In this work, Ivan Fernandez bears a heavy mental cross in his passionate search for the reason, the epiphany and the why. Through interviewing artists, he asks them to reflect on aspects of their creativity; he digs into the place that is the essence of mankind’s need to create; to be or not to be creative and draws a line between the artist and others.
The elusive creative moment, so fragile that if not recovered within its appointed time no longer exists - this excites the author and the reader. The two then blend into one entity, both passionately striving for answers within the creative act to bring forth new questions for all of us to ponder.

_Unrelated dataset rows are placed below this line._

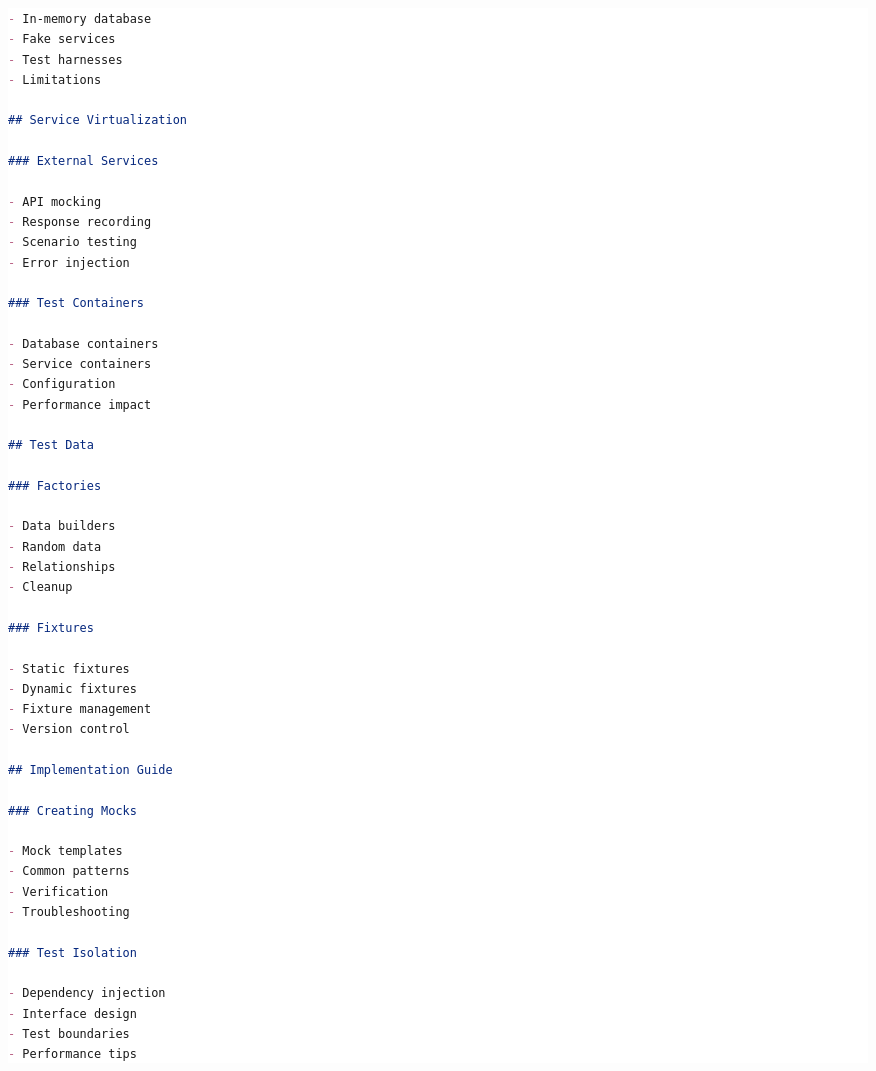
 ```markdown
- In-memory database
- Fake services
- Test harnesses
- Limitations

## Service Virtualization

### External Services

- API mocking
- Response recording
- Scenario testing
- Error injection

### Test Containers

- Database containers
- Service containers
- Configuration
- Performance impact

## Test Data

### Factories

- Data builders
- Random data
- Relationships
- Cleanup

### Fixtures

- Static fixtures
- Dynamic fixtures
- Fixture management
- Version control

## Implementation Guide

### Creating Mocks

- Mock templates
- Common patterns
- Verification
- Troubleshooting

### Test Isolation

- Dependency injection
- Interface design
- Test boundaries
- Performance tips
```
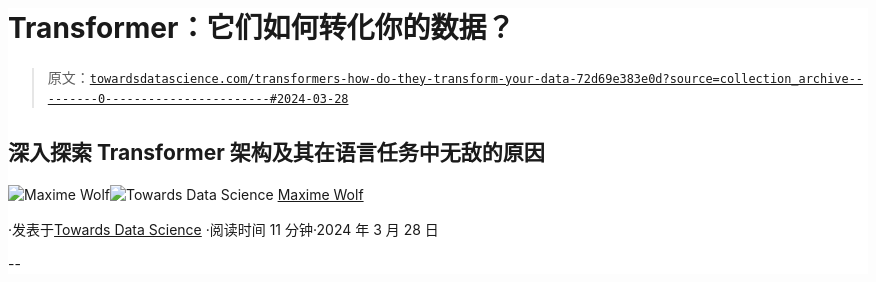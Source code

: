 # Transformer：它们如何转化你的数据？

> 原文：[`towardsdatascience.com/transformers-how-do-they-transform-your-data-72d69e383e0d?source=collection_archive---------0-----------------------#2024-03-28`](https://towardsdatascience.com/transformers-how-do-they-transform-your-data-72d69e383e0d?source=collection_archive---------0-----------------------#2024-03-28)

## 深入探索 Transformer 架构及其在语言任务中无敌的原因

[](https://medium.com/@maxwolf34?source=post_page---byline--72d69e383e0d--------------------------------)![Maxime Wolf](https://medium.com/@maxwolf34?source=post_page---byline--72d69e383e0d--------------------------------)[](https://towardsdatascience.com/?source=post_page---byline--72d69e383e0d--------------------------------)![Towards Data Science](https://towardsdatascience.com/?source=post_page---byline--72d69e383e0d--------------------------------) [Maxime Wolf](https://medium.com/@maxwolf34?source=post_page---byline--72d69e383e0d--------------------------------)

·发表于[Towards Data Science](https://towardsdatascience.com/?source=post_page---byline--72d69e383e0d--------------------------------) ·阅读时间 11 分钟·2024 年 3 月 28 日

--
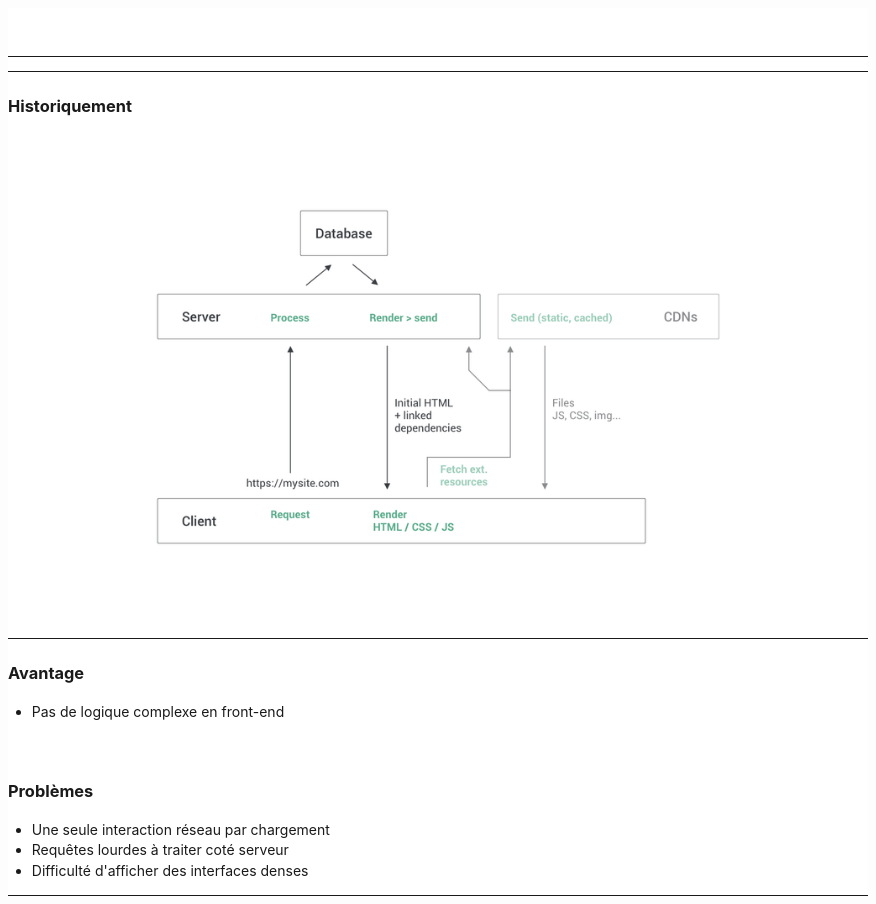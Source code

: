 <h2 style="color: #FFF;">Defocus — le web</h2>



---



---

### Historiquement

<div>
  <img src="assets/old-infra.jpg">
</div>

---

### Avantage

- Pas de logique complexe en front-end

<br>

### Problèmes

- Une seule interaction réseau par chargement
- Requêtes lourdes à traiter coté serveur
- Difficulté d'afficher des interfaces denses

---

This book was a journey for me, outside, inside. It opened my eyes to the beauty in forms of art beyond the ones I’m familiar with (film, some forms of music) to other forms that are no less beautiful. It opened my eyes to how uplifting, ennobling, empowering art can be even when the most gifted artists seem – to us - to lead lonely, desperate lives. They appear to be privy to an inner joy that only they can experience even if they cannot quite fathom it. It rekindled in me my long-lost passion for free-hand, pencil/pen drawing and I’ve now started drawing again – after 25 years! I also plan to start playing my guitar again – who knows this time I might stay the distance! The book has some nice photographs but I really wish there were more to go with the thoughtful, reflective tone of the text; I hope that the author will include a wider range of images in the next edition.
The joy that art offers is inexplicable, hard to put your finger on, but it’s often more real, more lasting than the ones we cheat ourselves into seeking. The author writes with an explicit love of beauty in all art and awe of the heroism he finds in the artists he loves. But his book is breathtaking in its embrace. He says “an improved awareness of art, as a possible avenue to peak experience and an enriched life, is a good first step to opening ourselves to its power” and he delivers – I came away stunned by how much there is to learn about art that even so-called experts take for granted and the humility that’s required to be open enough to learn something new, something different – even if that’s a new way of seeing the old. If you’re writing about any art, appreciating it, experiencing it, learning or practising it, commending it to others this book is a wonderful addition to the books you’ve already read. Doesn’t matter if you’re a veteran or novice, professional or amateur, you’ll find the author’s childlike, occasionally boisterous love for art and artists infectious, endearing.
“Ivan Fernandez’s cross-disciplinary approach - infusing insights from philosophy, literature, music and art - make this book a great read!”